New subject: ZFS - Re: disk flaws, classic vs. modern

7 Oct 2012

I have a problem that cropped up that spans both old systems and flaw 
maps / disks that have flaws to skip over and current technology.

In the old days with my experience on a lot of cdc winchesters and 
removable pack smd drives (and trident) there were flaw maps you could 
use in a controller to figure out where the bad spots were.

When shipped from the factory the mmd / cmd / emd / fsd drives (at least 
the first two) were not allowed to have more than a false address mark 
on a track, and a limit of maybe 5 for the entire stack.  Later at least 
on the mmd's they had  run of marginal media and upped the FAM errors 
considerably.  (10? 15? don't recall).  I later found some drives 
delivered to such as Datapoint for large systems delivered when we got 
the story about the FAM problem (needing to up the count) that had zero 
flaws, but that was 10 years later buying some scrap drives (better than 
the ones I had purchased 10 years before, still working).

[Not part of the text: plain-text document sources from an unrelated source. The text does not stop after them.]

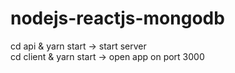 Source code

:# nodejs-reactjs-mongodb
cd api & yarn start -> start server  
cd client & yarn start -> open app on port 3000


<!-- .gitignore -->
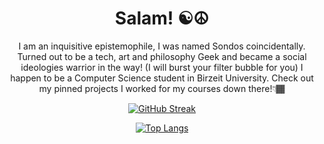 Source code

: <h1 align=center>Salam! ☯️☮️ </h1>
<p align=center>I am an inquisitive epistemophile, I was named Sondos coincidentally. 
 Turned out to be a tech, art and philosophy Geek and became a social ideologies warrior in the way! (I will burst your filter bubble for you)
  I happen to be a Computer Science student in Birzeit University. Check out my pinned projects I worked for my courses down there!👇🏾
</p>
<div align=center> 
 
 [![GitHub Streak](https://streak-stats.demolab.com/?user=sondosaabed&theme=midnight-purple)](https://git.io/streak-stats)
 
 [![Top Langs](https://github-readme-stats.vercel.app/api/top-langs/?username=sondosaabed&layout=donut-vertical&theme=vision-friendly-dark)](https://github.com/anuraghazra/github-readme-stats)
</div> 
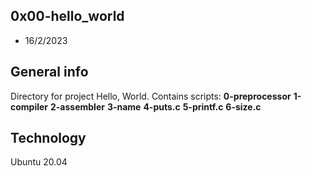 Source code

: ## 0x00-hello_world
* 16/2/2023

## General info
Directory for project Hello, World.
Contains scripts:
**0-preprocessor**
**1-compiler**
**2-assembler**
**3-name**
**4-puts.c**
**5-printf.c**
**6-size.c**

## Technology
Ubuntu 20.04
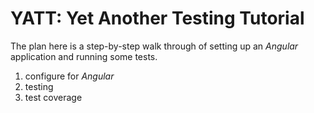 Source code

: # YATT: Yet Another Testing Tutorial

The plan here is a step-by-step walk through of setting up an *Angular* application and running some tests.

1. configure for _Angular_
1. testing
1. test coverage
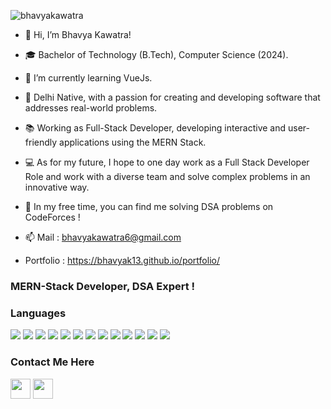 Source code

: 
<p align="left"> <img src="https://komarev.com/ghpvc/?username=bhavyak13&label=Profile%20views&color=0e75b6&style=flat" alt="bhavyakawatra" /> </p>

- 👋 Hi, I’m Bhavya Kawatra!

- 🎓 Bachelor of Technology (B.Tech), Computer Science (2024).

- 🌱 I’m currently learning VueJs.

- 🌇 Delhi Native, with a passion for creating and developing software that addresses real-world problems.

- 📚 Working as Full-Stack Developer, developing interactive and user-friendly applications using the MERN Stack. 

- 💻 As for my future, I hope to one day work as a Full Stack Developer Role and work with a diverse team and solve complex problems in an innovative way. 

- 📖 In my free time, you can find me solving DSA problems on CodeForces !

- 📫 Mail : bhavyakawatra6@gmail.com 

- Portfolio : https://bhavyak13.github.io/portfolio/


<!-- - 💪🏽 Software Development, Web Development. -->
<!--  -->
<!-- - 💞️ I’m looking to collaborate on unique and innovative projects. -->
<!---
bhavyak13/bhavyak13 is a ✨ special ✨ repository because its `README.md` (this file) appears on your GitHub profile.
You can click the Preview link to take a look at your changes.
- 👀 I’m interested in ...
--->
### MERN-Stack Developer, DSA Expert !

### Languages
<img src="https://img.shields.io/badge/c++%20-%2300599C.svg?&style=for-the-badge&logo=c%2B%2B&ogoColor=white"/> <img src="https://img.shields.io/badge/python%20-%2314354C.svg?&style=for-the-badge&logo=python&logoColor=white"/> <img src="https://img.shields.io/badge/html5%20-%23E34F26.svg?&style=for-the-badge&logo=html5&logoColor=white"/> <img src="https://img.shields.io/badge/javascript%20-%23323330.svg?&style=for-the-badge&logo=javascript&logoColor=%23F7DF1E"/> <img src="https://img.shields.io/badge/css3%20-%231572B6.svg?&style=for-the-badge&logo=css3&logoColor=white"/> <img src="https://img.shields.io/badge/node.js%20-%2343853D.svg?&style=for-the-badge&logo=node.js&logoColor=white"/> 
<img src="https://img.shields.io/badge/express.js%20-%23404d59.svg?&style=for-the-badge"/> <img src="https://img.shields.io/badge/bootstrap%20-%23563D7C.svg?&style=for-the-badge&logo=bootstrap&logoColor=white"/> <img src="https://img.shields.io/badge/git%20-%23F05033.svg?&style=for-the-badge&logo=git&logoColor=white"/> <img src="https://img.shields.io/badge/github%20-%23121011.svg?&style=for-the-badge&logo=github&logoColor=white"/> <img src="https://img.shields.io/badge/mysql-%2300f.svg?&style=for-the-badge&logo=mysql&logoColor=white"/> <img src ="https://img.shields.io/badge/MongoDB-%234ea94b.svg?&style=for-the-badge&logo=mongodb&logoColor=white"/> <img src='https://img.shields.io/badge/React.js-yellow?style=for-the-badge&logo=createreactapp&logoColor=blue'/>

### Contact Me Here
[<img height="32" width="32" src="https://cdn.jsdelivr.net/npm/simple-icons@v3/icons/instagram.svg" />](https://www.instagram.com/bhavya_kawatra13/)
[<img height="32" width="32" src="https://cdn.jsdelivr.net/npm/simple-icons@v3/icons/linkedin.svg" />](https://www.linkedin.com/in/bhavya-kawatra-1453001a5/)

Anyway, recently I had a system with a 1.5tb seagate grow a count of 
"uncorrectable offline sector count" errors.  I'm telling this up front 
since these are effectively the same as the above errors, sectors that 
are not recoverable by the drive and presented as bad or timeout spots 
when you seek to the sectors.

The errors were not there when I initialized the linux system on the 
drive, and grew later.  To complicate things a bit this was part of a 
LVM raid ext3 raid 5 set, so there are other complications here, but the 
initial build was flawless, ran about a 6 months then this drive grew 16 
bad errors visible to linux.

So, I have now got the situation where there is a bad spot in a file 
(more complicated because this is part of a raid set, but bear with 
me).  If you power cycle the drive set they do a scan of the media with 
the raid system I'm using (linux based) and hang before releasing it for 
server operations.

That is the only flaw that there was, and I had a brick.  Thank heaven I 
could put it in a desktop system and recover the data (7tb of it).

Anyway, have we lost the capability with such as Linux to run with flaws 
growing on media at the level where transfers from media come from the 
drive target to the host, or did this vendor of raid equipment 
(appliance was readynas nv2+) have a flaw in their bringup procedure.

I am glad I shopped and got a system with raid 5 support like this with 
a linux system that I could take out and troubleshoot with any linux 
tools, rather than hardware raid.  Dodged that bullet.

but I am disappointed even so with the behavior of the raid set when I 
put it on my recovery system.  I think there is a basic loss of what one 
would have been accustomed to in earlier times with media, throwing 
their hands up with defective media.

I was only able to narrow down the error with manual applications of 
careful dd commands and shell scripting (lacking a better tool) to see 
the errors.  There is a nice timesaving web page if you hunt around the 
pages found by searching for smart errors.

At least that is a nice tool, telling a lot about the drive.

I am not going into why a 1.5tb drive with huge amounts of extra space 
(as I understand it probably > 500gb) can't reassign media 16 
consecutive sectors, as that is a totally different discussion.

Jim